● **Exercise data**
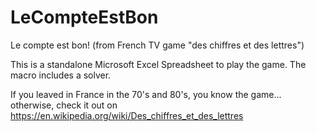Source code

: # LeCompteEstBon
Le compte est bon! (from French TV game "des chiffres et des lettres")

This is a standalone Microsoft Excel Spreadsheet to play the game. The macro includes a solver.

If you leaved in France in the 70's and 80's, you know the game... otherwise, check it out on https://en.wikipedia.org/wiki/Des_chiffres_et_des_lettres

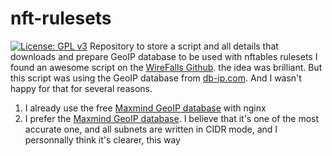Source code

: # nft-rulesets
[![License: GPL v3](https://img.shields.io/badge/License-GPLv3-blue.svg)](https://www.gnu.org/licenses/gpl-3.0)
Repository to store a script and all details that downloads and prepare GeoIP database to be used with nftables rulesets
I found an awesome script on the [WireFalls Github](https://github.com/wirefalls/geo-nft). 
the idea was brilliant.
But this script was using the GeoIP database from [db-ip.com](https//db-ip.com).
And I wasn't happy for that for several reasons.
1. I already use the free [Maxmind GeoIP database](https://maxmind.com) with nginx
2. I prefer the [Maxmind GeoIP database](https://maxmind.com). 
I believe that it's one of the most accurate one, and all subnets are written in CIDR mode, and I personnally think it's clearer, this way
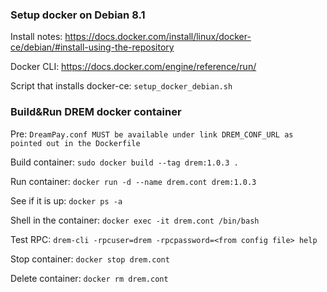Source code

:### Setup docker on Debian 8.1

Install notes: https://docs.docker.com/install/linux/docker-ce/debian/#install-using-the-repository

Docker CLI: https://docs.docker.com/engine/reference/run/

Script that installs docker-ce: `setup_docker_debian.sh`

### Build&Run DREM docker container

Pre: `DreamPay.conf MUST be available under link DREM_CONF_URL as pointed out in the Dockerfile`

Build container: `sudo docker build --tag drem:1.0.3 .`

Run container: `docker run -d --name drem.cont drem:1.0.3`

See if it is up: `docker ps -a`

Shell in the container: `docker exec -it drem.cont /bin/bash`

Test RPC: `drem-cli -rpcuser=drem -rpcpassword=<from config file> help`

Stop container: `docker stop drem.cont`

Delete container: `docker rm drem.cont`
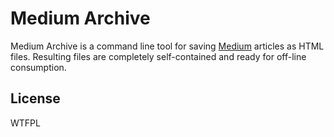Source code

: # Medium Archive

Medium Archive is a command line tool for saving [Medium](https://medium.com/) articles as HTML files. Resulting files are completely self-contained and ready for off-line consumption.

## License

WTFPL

==

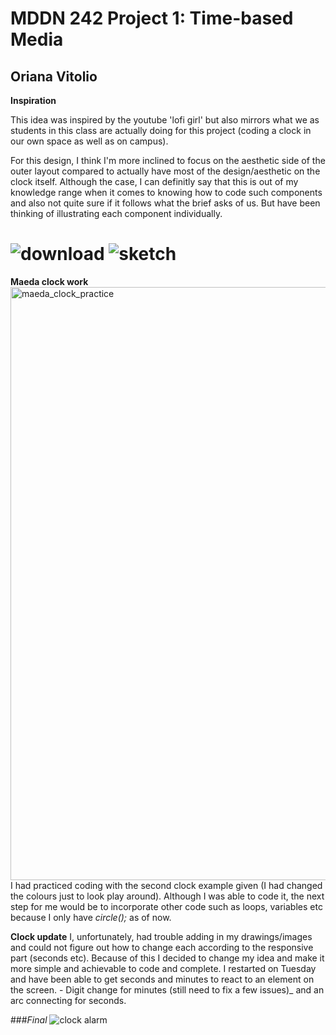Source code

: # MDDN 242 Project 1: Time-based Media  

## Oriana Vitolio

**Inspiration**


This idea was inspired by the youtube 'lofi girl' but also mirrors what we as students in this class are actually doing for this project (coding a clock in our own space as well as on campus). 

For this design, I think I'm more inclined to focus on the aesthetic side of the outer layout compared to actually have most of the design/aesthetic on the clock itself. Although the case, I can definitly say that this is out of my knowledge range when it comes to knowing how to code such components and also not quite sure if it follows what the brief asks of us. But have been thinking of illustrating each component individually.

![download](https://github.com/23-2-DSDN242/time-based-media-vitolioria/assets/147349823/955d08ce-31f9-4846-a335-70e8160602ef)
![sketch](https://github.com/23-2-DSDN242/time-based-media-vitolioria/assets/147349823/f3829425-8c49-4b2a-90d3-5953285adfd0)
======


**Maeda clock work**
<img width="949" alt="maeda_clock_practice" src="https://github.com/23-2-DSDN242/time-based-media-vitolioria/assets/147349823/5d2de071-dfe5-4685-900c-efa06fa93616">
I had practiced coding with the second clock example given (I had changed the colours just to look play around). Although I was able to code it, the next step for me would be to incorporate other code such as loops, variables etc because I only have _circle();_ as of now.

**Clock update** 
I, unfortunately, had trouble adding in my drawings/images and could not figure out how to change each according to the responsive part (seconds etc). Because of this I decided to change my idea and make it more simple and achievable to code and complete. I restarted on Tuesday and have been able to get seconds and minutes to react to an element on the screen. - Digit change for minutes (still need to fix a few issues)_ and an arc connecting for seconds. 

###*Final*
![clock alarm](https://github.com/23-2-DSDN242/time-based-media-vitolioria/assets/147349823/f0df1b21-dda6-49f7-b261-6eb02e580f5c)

==

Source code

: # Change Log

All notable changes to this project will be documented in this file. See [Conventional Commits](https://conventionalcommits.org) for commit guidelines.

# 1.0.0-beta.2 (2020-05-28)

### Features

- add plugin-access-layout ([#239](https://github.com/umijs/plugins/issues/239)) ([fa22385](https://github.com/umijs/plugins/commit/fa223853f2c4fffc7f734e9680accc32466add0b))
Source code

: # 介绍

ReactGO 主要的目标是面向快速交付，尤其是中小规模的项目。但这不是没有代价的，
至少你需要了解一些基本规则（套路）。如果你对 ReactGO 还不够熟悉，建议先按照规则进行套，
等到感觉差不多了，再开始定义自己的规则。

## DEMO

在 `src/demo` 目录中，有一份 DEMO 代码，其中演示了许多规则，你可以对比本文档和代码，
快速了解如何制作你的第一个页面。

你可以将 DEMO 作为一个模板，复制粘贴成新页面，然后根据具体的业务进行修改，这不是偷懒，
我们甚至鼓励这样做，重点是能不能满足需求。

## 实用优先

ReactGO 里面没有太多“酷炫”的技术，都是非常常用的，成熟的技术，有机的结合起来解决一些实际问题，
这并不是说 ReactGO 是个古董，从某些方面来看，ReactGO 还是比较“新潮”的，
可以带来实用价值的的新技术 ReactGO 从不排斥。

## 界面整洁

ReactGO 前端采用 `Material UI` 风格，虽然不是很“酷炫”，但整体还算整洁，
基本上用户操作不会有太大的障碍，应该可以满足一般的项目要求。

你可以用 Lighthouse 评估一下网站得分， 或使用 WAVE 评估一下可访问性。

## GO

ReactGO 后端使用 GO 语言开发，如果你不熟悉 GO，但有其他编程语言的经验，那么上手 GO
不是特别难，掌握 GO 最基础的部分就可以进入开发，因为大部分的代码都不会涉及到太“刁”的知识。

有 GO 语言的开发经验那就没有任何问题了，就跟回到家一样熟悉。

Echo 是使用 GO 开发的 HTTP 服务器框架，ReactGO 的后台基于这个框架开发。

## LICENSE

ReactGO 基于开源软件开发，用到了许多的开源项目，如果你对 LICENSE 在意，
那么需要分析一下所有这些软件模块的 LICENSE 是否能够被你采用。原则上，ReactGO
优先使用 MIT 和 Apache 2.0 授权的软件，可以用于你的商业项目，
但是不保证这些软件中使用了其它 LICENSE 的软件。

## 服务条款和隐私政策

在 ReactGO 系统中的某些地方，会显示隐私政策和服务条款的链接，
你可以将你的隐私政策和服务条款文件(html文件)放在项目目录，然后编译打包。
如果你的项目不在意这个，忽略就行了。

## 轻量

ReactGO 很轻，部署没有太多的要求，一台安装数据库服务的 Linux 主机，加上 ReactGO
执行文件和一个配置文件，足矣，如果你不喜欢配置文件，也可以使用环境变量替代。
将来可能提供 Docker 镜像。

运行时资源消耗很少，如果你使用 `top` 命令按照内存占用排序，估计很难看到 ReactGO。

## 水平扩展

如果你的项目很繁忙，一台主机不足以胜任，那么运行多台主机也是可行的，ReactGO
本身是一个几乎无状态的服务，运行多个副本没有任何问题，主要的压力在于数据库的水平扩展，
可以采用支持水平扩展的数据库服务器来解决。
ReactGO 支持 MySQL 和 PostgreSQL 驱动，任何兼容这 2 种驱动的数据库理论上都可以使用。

● **Task directions**
Every line of the listing above that contains "Maxmind" is to be copied.

● **Exercise output**
1. I already use the free [Maxmind GeoIP database](https://maxmind.com) with nginx
2. I prefer the [Maxmind GeoIP database](https://maxmind.com). 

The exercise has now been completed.